In addition to being an interesting area of mathematics, linear algebra is also, at least in the United States, one of the first courses that deals with abstract thought and rigorous proof. In most of the course descriptions I have read, linear algebra usually covers systems of linear equations, matrix algebra (matrix addition, matrix multiplication, elementary row operations, row reduction, etc), linear independence, inverses, the determinant, Cramer's rule, linear transformations, subspaces, vector spaces, eigenvalues, eigenvectors, and diagonalization.

Since I'm just a student, I won't make conjectures as to courses outside of the one I am taking. My instructor basically has commited the course to pre-abstract algebra, so it's probably more proof-intensive than the average sophomore-level course. However, proof and abstraction is unavoidable when dealing with vector spaces and subspaces.
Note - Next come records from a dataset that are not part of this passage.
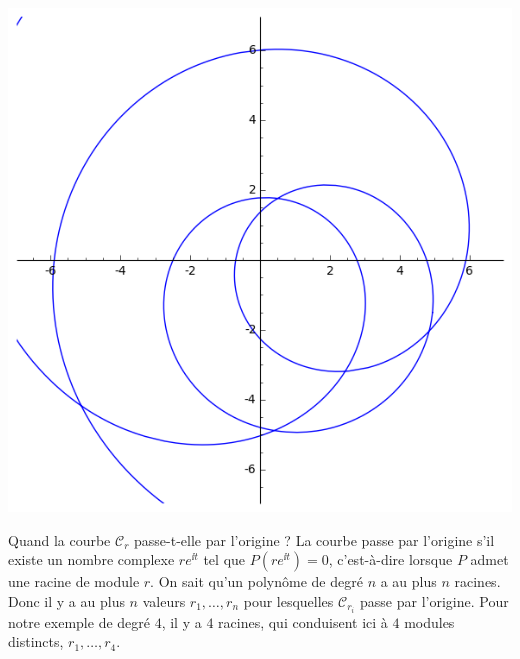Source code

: \documentclass[class=report,crop=false]{standalone}
\begin{document}
\begin{center}
\includegraphics[scale=0.3]{figures/polynome6}
\end{center}

Quand la courbe $\mathcal{C}_r$ passe-t-elle par l'origine ? La courbe passe par l'origine
s'il existe un nombre complexe $re^{\ii t}$ tel que $P(re^{\ii t}) = 0$, c'est-à-dire lorsque 
$P$ admet une racine de module $r$. %
On sait qu'un polynôme de degré $n$ a au plus $n$ racines. 
Donc il y a au plus $n$ valeurs $r_1,\ldots,r_n$ pour lesquelles 
$\mathcal{C}_{r_i}$ passe par l'origine.
Pour notre exemple de degré $4$, il y a $4$ racines, qui conduisent ici à $4$ modules distincts,
$r_1,\ldots,r_4$.

\medskip
\end{document}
The hardest part I had with the latter proofs (the incredibly simple "prove that a subspace H of a vector space V is also a vector space," for example) was letting go of Rn. For two years, including high school, everything that I've done has been with the reals and with vectors in R2 and R3 in multi-variable calculus. Having to give up my precious Rn for the arbitrary V was very hard, but once I did, the proofs just fell into place. Everywhere in calculus we always had graphs with nice numbers and fairly simple geometric representations, but with arbitrary vector spaces, these tools fail in many places. Since those tools fail, new tools must be built. Although I know I will have much more trouble with next semester's group theory course, I can't help but feel that linear algebra has been a good elementary tool-building course.

Needless to say, if you're at all interested in mathematics, I'd recommend you take a linear algebra course.